┌─ Records shown

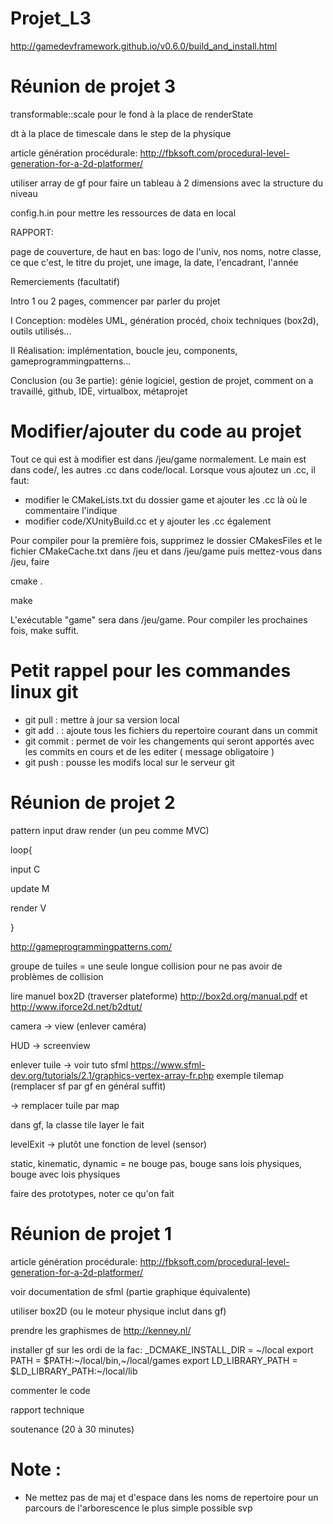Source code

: # Projet_L3

http://gamedevframework.github.io/v0.6.0/build_and_install.html

# Réunion de projet 3

transformable::scale pour le fond à la place de renderState

dt à la place de timescale dans le step de la physique

article génération procédurale: http://fbksoft.com/procedural-level-generation-for-a-2d-platformer/

utiliser array de gf pour faire un tableau à 2 dimensions avec la structure du niveau

config.h.in pour mettre les ressources de data en local

RAPPORT:

page de couverture, de haut en bas: logo de l'univ, nos noms, notre classe, ce que c'est, le titre du projet, une image, la date, l'encadrant, l'année

Remerciements (facultatif)

Intro 1 ou 2 pages, commencer par parler du projet

I Conception: modèles UML, génération procéd, choix techniques (box2d), outils utilisés...

II Réalisation: implémentation, boucle jeu, components, gameprogrammingpatterns...

Conclusion (ou 3e partie): génie logiciel, gestion de projet, comment on a travaillé, github, IDE, virtualbox, métaprojet

# Modifier/ajouter du code au projet

Tout ce qui est à modifier est dans /jeu/game normalement.
Le main est dans code/, les autres .cc dans code/local.
Lorsque vous ajoutez un .cc, il faut:
- modifier le CMakeLists.txt du dossier game et ajouter les .cc là où le commentaire l'indique
- modifier code/XUnityBuild.cc et y ajouter les .cc également

Pour compiler pour la première fois, supprimez le dossier CMakesFiles et le fichier CMakeCache.txt dans /jeu et dans /jeu/game puis mettez-vous dans /jeu, faire

cmake .

make

L'exécutable "game" sera dans /jeu/game. Pour compiler les prochaines fois, make suffit.

# Petit rappel pour les commandes linux git

- git pull : mettre à jour sa version local
- git add . : ajoute tous les fichiers du repertoire courant dans un commit
- git commit : permet de voir les changements qui seront apportés avec les commits en cours et de les editer ( message obligatoire )
- git push : pousse les modifs local sur le serveur git

# Réunion de projet 2

pattern input draw render (un peu comme MVC)

loop{

input C

update M

render V

}

http://gameprogrammingpatterns.com/

groupe de tuiles = une seule longue collision pour ne pas avoir de problèmes de collision

lire manuel box2D (traverser plateforme) http://box2d.org/manual.pdf
 et http://www.iforce2d.net/b2dtut/
 
camera -> view (enlever caméra)

HUD -> screenview

enlever tuile -> voir tuto sfml https://www.sfml-dev.org/tutorials/2.1/graphics-vertex-array-fr.php exemple tilemap (remplacer sf par gf en général suffit)

-> remplacer tuile par map

dans gf, la classe tile layer le fait

levelExit -> plutôt une fonction de level (sensor)

static, kinematic, dynamic = ne bouge pas, bouge sans lois physiques, bouge avec lois physiques

faire des prototypes, noter ce qu'on fait


# Réunion de projet 1

article génération procédurale: http://fbksoft.com/procedural-level-generation-for-a-2d-platformer/

voir documentation de sfml (partie graphique équivalente)

utiliser box2D (ou le moteur physique inclut dans gf)

prendre les graphismes de http://kenney.nl/

installer gf sur les ordi de la fac:
_DCMAKE_INSTALL_DIR = ~/local
export PATH = $PATH:~/local/bin,~/local/games
export LD_LIBRARY_PATH = $LD_LIBRARY_PATH:~/local/lib

commenter le code

rapport technique

soutenance (20 à 30 minutes)

# Note :

- Ne mettez pas de maj et d'espace dans les noms de repertoire pour un parcours de l'arborescence le plus simple possible svp
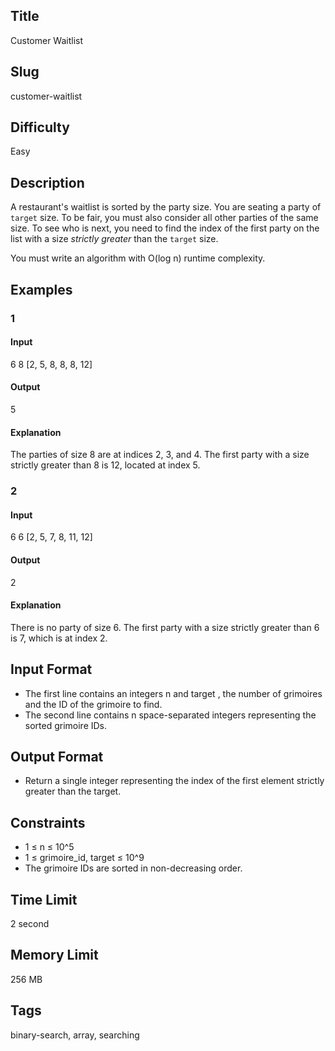 ## Title

Customer Waitlist

## Slug

customer-waitlist

## Difficulty

Easy

## Description

A restaurant's waitlist is sorted by the party size. You are seating a party of `target` size. To be fair, you must also consider all other parties of the same size. To see who is next, you need to find the index of the first party on the list with a size *strictly greater* than the `target` size.

You must write an algorithm with O(log n) runtime complexity.

## Examples

### 1

#### Input

6 8
[2, 5, 8, 8, 8, 12]


#### Output

5

#### Explanation

The parties of size 8 are at indices 2, 3, and 4. The first party with a size strictly greater than 8 is 12, located at index 5.

### 2

#### Input

6 6
[2, 5, 7, 8, 11, 12]

#### Output

2

#### Explanation

There is no party of size 6. The first party with a size strictly greater than 6 is 7, which is at index 2.

## Input Format

- The first line contains an integers n and target , the number of grimoires and the ID of the grimoire to find. 
- The second line contains n space-separated integers representing the sorted grimoire IDs.


## Output Format

- Return a single integer representing the index of the first element strictly greater than the target.

## Constraints

- 1 ≤ n ≤ 10^5
- 1 ≤ grimoire_id, target ≤ 10^9
- The grimoire IDs are sorted in non-decreasing order.

## Time Limit

2 second

## Memory Limit

256 MB

## Tags

binary-search, array, searching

└─

**Task brief**
Reproduce the entries above exactly, but only the lines between the line holding "http://gamedevframework.github.io/v0.6.0/build_and_install.html" and the line holding "I Conception: modèles", inclusive.

**Your response**
http://gamedevframework.github.io/v0.6.0/build_and_install.html

# Réunion de projet 3

transformable::scale pour le fond à la place de renderState

dt à la place de timescale dans le step de la physique

article génération procédurale: http://fbksoft.com/procedural-level-generation-for-a-2d-platformer/

utiliser array de gf pour faire un tableau à 2 dimensions avec la structure du niveau

config.h.in pour mettre les ressources de data en local

RAPPORT:

page de couverture, de haut en bas: logo de l'univ, nos noms, notre classe, ce que c'est, le titre du projet, une image, la date, l'encadrant, l'année

Remerciements (facultatif)

Intro 1 ou 2 pages, commencer par parler du projet

I Conception: modèles UML, génération procéd, choix techniques (box2d), outils utilisés...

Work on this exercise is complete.